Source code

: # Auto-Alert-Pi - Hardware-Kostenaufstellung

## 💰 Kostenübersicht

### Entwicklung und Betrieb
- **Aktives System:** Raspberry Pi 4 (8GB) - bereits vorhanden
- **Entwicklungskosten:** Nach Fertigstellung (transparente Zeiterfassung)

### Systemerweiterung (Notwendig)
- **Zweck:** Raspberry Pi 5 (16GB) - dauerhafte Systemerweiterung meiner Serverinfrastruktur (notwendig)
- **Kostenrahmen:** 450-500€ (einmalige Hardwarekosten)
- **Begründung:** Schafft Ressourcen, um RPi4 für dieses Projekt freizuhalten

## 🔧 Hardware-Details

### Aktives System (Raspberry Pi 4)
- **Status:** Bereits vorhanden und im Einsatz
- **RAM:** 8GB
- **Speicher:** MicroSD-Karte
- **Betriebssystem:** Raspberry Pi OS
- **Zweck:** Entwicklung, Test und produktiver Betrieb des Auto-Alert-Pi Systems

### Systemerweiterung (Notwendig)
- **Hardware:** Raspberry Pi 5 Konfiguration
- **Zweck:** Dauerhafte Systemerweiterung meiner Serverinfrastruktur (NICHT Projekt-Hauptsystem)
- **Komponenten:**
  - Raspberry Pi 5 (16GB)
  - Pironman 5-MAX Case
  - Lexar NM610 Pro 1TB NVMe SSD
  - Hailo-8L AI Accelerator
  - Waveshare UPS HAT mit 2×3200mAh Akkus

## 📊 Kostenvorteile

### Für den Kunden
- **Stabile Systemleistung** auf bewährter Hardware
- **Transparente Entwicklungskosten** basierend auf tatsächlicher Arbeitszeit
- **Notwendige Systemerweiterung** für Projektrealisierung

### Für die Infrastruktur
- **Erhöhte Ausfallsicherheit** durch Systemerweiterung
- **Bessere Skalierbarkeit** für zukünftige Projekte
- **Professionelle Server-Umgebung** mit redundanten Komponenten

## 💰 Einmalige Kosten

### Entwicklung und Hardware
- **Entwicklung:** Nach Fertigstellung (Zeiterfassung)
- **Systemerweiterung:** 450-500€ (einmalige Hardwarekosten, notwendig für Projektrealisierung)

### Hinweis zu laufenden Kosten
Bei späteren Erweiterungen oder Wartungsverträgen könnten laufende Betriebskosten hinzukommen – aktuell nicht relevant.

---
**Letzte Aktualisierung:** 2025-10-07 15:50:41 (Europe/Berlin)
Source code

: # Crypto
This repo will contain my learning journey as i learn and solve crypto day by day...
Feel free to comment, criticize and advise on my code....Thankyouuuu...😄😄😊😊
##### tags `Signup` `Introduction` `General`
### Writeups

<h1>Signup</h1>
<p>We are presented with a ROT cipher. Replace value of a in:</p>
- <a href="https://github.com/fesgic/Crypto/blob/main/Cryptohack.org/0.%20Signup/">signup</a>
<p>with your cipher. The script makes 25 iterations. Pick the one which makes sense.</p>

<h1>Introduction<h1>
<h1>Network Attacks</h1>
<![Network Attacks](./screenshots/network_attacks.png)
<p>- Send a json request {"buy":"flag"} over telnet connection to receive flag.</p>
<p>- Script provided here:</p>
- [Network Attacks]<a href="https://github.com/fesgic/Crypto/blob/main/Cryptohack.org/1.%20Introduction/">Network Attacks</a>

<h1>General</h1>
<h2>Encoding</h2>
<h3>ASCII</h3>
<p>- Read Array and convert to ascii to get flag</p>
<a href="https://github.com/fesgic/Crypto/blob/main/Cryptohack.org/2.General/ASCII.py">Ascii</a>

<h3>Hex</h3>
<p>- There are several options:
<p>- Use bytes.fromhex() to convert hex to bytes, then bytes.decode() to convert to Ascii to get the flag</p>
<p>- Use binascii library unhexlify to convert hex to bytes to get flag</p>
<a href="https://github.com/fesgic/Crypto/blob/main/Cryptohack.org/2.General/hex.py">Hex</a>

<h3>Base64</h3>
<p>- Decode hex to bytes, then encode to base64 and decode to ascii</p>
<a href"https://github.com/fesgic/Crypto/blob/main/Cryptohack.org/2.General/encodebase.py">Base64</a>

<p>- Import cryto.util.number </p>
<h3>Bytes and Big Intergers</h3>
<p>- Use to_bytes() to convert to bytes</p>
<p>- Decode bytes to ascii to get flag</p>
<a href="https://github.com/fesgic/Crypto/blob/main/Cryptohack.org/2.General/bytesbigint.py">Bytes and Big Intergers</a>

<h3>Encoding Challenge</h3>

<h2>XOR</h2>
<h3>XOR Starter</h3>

WHAT YOU NEED TO DO: Copy every entry exactly; no part may be left out.

OUTPUT FOR THIS TASK:
Source code

: # Auto-Alert-Pi - Hardware-Kostenaufstellung

## 💰 Kostenübersicht

### Entwicklung und Betrieb
- **Aktives System:** Raspberry Pi 4 (8GB) - bereits vorhanden
- **Entwicklungskosten:** Nach Fertigstellung (transparente Zeiterfassung)

### Systemerweiterung (Notwendig)
- **Zweck:** Raspberry Pi 5 (16GB) - dauerhafte Systemerweiterung meiner Serverinfrastruktur (notwendig)
- **Kostenrahmen:** 450-500€ (einmalige Hardwarekosten)
- **Begründung:** Schafft Ressourcen, um RPi4 für dieses Projekt freizuhalten

## 🔧 Hardware-Details

### Aktives System (Raspberry Pi 4)
- **Status:** Bereits vorhanden und im Einsatz
- **RAM:** 8GB
- **Speicher:** MicroSD-Karte
- **Betriebssystem:** Raspberry Pi OS
- **Zweck:** Entwicklung, Test und produktiver Betrieb des Auto-Alert-Pi Systems

### Systemerweiterung (Notwendig)
- **Hardware:** Raspberry Pi 5 Konfiguration
- **Zweck:** Dauerhafte Systemerweiterung meiner Serverinfrastruktur (NICHT Projekt-Hauptsystem)
- **Komponenten:**
  - Raspberry Pi 5 (16GB)
  - Pironman 5-MAX Case
  - Lexar NM610 Pro 1TB NVMe SSD
  - Hailo-8L AI Accelerator
  - Waveshare UPS HAT mit 2×3200mAh Akkus

## 📊 Kostenvorteile

### Für den Kunden
- **Stabile Systemleistung** auf bewährter Hardware
- **Transparente Entwicklungskosten** basierend auf tatsächlicher Arbeitszeit
- **Notwendige Systemerweiterung** für Projektrealisierung

### Für die Infrastruktur
- **Erhöhte Ausfallsicherheit** durch Systemerweiterung
- **Bessere Skalierbarkeit** für zukünftige Projekte
- **Professionelle Server-Umgebung** mit redundanten Komponenten

## 💰 Einmalige Kosten

### Entwicklung und Hardware
- **Entwicklung:** Nach Fertigstellung (Zeiterfassung)
- **Systemerweiterung:** 450-500€ (einmalige Hardwarekosten, notwendig für Projektrealisierung)

### Hinweis zu laufenden Kosten
Bei späteren Erweiterungen oder Wartungsverträgen könnten laufende Betriebskosten hinzukommen – aktuell nicht relevant.

---
**Letzte Aktualisierung:** 2025-10-07 15:50:41 (Europe/Berlin)
Source code

: # Crypto
This repo will contain my learning journey as i learn and solve crypto day by day...
Feel free to comment, criticize and advise on my code....Thankyouuuu...😄😄😊😊
##### tags `Signup` `Introduction` `General`
### Writeups

<h1>Signup</h1>
<p>We are presented with a ROT cipher. Replace value of a in:</p>
- <a href="https://github.com/fesgic/Crypto/blob/main/Cryptohack.org/0.%20Signup/">signup</a>
<p>with your cipher. The script makes 25 iterations. Pick the one which makes sense.</p>

<h1>Introduction<h1>
<h1>Network Attacks</h1>
<![Network Attacks](./screenshots/network_attacks.png)
<p>- Send a json request {"buy":"flag"} over telnet connection to receive flag.</p>
<p>- Script provided here:</p>
- [Network Attacks]<a href="https://github.com/fesgic/Crypto/blob/main/Cryptohack.org/1.%20Introduction/">Network Attacks</a>

<h1>General</h1>
<h2>Encoding</h2>
<h3>ASCII</h3>
<p>- Read Array and convert to ascii to get flag</p>
<a href="https://github.com/fesgic/Crypto/blob/main/Cryptohack.org/2.General/ASCII.py">Ascii</a>

<h3>Hex</h3>
<p>- There are several options:
<p>- Use bytes.fromhex() to convert hex to bytes, then bytes.decode() to convert to Ascii to get the flag</p>
<p>- Use binascii library unhexlify to convert hex to bytes to get flag</p>
<a href="https://github.com/fesgic/Crypto/blob/main/Cryptohack.org/2.General/hex.py">Hex</a>

<h3>Base64</h3>
<p>- Decode hex to bytes, then encode to base64 and decode to ascii</p>
<a href"https://github.com/fesgic/Crypto/blob/main/Cryptohack.org/2.General/encodebase.py">Base64</a>

<p>- Import cryto.util.number </p>
<h3>Bytes and Big Intergers</h3>
<p>- Use to_bytes() to convert to bytes</p>
<p>- Decode bytes to ascii to get flag</p>
<a href="https://github.com/fesgic/Crypto/blob/main/Cryptohack.org/2.General/bytesbigint.py">Bytes and Big Intergers</a>

<h3>Encoding Challenge</h3>

<h2>XOR</h2>
<h3>XOR Starter</h3>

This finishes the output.